• Instructions to follow: Beginning at the line that includes "K^n(x, A) = \Pr(X_n \in A | X_0 = x).", return each line exactly through the end of the listing, and no line before it.

• Input material:
#####

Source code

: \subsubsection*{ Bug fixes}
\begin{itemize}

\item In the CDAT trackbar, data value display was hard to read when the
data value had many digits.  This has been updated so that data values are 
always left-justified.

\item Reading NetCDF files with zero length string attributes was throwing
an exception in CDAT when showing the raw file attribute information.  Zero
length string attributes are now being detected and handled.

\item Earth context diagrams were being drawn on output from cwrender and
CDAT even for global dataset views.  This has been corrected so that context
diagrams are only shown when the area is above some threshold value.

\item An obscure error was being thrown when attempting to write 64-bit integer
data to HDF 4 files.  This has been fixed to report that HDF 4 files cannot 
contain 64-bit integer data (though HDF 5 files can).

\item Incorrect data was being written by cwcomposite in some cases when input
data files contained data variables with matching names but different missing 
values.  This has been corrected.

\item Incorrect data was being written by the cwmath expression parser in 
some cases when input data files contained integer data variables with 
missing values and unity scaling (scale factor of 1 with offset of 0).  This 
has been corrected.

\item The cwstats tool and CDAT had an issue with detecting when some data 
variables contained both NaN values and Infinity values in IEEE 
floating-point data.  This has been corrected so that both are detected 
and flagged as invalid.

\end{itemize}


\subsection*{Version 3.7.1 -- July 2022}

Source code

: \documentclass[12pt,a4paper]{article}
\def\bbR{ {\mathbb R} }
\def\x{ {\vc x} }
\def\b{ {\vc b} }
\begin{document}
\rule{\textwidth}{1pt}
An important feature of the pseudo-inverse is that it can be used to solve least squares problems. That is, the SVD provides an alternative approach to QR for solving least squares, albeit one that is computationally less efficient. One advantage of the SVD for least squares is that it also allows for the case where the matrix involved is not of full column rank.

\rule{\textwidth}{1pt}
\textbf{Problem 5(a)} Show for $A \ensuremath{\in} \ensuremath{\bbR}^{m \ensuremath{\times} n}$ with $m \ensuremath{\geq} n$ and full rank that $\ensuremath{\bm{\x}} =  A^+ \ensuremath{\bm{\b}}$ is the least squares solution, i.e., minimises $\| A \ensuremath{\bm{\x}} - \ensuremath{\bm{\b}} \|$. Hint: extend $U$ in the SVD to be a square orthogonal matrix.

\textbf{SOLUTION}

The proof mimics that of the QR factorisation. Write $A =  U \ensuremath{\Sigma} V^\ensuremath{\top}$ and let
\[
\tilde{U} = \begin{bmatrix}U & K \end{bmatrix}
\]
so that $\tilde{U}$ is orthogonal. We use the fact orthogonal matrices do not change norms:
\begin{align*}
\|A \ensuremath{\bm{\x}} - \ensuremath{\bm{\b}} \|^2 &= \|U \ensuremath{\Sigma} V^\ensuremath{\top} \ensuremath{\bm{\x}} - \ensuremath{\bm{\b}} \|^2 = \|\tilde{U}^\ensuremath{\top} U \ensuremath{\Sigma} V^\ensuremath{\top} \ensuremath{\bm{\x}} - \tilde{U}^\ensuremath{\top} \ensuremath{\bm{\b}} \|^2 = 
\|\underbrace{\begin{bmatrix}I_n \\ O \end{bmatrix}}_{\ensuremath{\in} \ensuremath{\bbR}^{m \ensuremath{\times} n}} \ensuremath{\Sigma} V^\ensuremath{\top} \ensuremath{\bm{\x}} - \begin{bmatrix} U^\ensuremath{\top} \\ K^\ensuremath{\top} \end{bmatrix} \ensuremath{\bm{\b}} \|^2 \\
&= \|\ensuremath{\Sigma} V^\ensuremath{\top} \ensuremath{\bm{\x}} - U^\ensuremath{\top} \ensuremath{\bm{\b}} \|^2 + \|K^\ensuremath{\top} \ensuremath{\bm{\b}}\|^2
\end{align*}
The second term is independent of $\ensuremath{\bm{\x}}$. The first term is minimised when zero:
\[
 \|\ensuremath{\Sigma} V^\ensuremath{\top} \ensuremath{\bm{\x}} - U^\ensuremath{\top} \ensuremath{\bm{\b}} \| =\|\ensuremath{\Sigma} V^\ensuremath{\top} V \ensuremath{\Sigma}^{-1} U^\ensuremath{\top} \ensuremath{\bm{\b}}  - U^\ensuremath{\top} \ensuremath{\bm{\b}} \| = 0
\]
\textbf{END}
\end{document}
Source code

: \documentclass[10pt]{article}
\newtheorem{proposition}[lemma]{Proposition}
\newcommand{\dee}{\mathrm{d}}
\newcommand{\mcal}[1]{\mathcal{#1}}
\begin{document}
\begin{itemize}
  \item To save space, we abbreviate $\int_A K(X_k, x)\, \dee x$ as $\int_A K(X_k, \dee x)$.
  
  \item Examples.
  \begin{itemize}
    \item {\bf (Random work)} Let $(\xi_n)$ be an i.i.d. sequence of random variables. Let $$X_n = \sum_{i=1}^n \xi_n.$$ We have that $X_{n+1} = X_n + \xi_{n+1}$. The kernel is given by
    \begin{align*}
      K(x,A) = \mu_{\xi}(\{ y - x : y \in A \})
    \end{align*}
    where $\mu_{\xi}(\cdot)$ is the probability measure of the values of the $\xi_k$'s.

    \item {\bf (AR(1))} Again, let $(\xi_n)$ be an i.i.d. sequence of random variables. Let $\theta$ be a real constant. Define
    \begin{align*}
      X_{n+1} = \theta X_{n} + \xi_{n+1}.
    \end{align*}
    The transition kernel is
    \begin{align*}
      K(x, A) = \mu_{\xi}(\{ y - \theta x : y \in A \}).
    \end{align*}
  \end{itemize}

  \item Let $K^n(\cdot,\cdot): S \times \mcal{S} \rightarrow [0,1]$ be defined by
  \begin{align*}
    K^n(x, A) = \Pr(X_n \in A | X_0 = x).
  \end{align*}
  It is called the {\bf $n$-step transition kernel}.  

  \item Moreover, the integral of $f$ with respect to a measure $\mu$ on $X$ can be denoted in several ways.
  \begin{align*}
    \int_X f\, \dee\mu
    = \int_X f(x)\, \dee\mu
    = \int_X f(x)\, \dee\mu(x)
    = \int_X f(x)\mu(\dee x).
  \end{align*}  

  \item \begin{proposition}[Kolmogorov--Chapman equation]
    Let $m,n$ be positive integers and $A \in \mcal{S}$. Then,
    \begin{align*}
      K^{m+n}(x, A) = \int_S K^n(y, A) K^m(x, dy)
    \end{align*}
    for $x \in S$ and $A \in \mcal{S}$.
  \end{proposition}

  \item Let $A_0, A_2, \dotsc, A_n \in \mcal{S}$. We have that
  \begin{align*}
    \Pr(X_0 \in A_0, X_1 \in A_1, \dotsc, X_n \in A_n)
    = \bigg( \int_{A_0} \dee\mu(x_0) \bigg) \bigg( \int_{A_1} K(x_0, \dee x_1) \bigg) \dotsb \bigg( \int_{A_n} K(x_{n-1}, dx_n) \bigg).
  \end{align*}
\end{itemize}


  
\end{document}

#####

• Answer space:
    K^n(x, A) = \Pr(X_n \in A | X_0 = x).
  \end{align*}
  It is called the {\bf $n$-step transition kernel}.  

  \item Moreover, the integral of $f$ with respect to a measure $\mu$ on $X$ can be denoted in several ways.
  \begin{align*}
    \int_X f\, \dee\mu
    = \int_X f(x)\, \dee\mu
    = \int_X f(x)\, \dee\mu(x)
    = \int_X f(x)\mu(\dee x).
  \end{align*}  

  \item \begin{proposition}[Kolmogorov--Chapman equation]
    Let $m,n$ be positive integers and $A \in \mcal{S}$. Then,
    \begin{align*}
      K^{m+n}(x, A) = \int_S K^n(y, A) K^m(x, dy)
    \end{align*}
    for $x \in S$ and $A \in \mcal{S}$.
  \end{proposition}

  \item Let $A_0, A_2, \dotsc, A_n \in \mcal{S}$. We have that
  \begin{align*}
    \Pr(X_0 \in A_0, X_1 \in A_1, \dotsc, X_n \in A_n)
    = \bigg( \int_{A_0} \dee\mu(x_0) \bigg) \bigg( \int_{A_1} K(x_0, \dee x_1) \bigg) \dotsb \bigg( \int_{A_n} K(x_{n-1}, dx_n) \bigg).
  \end{align*}
\end{itemize}


  
\end{document}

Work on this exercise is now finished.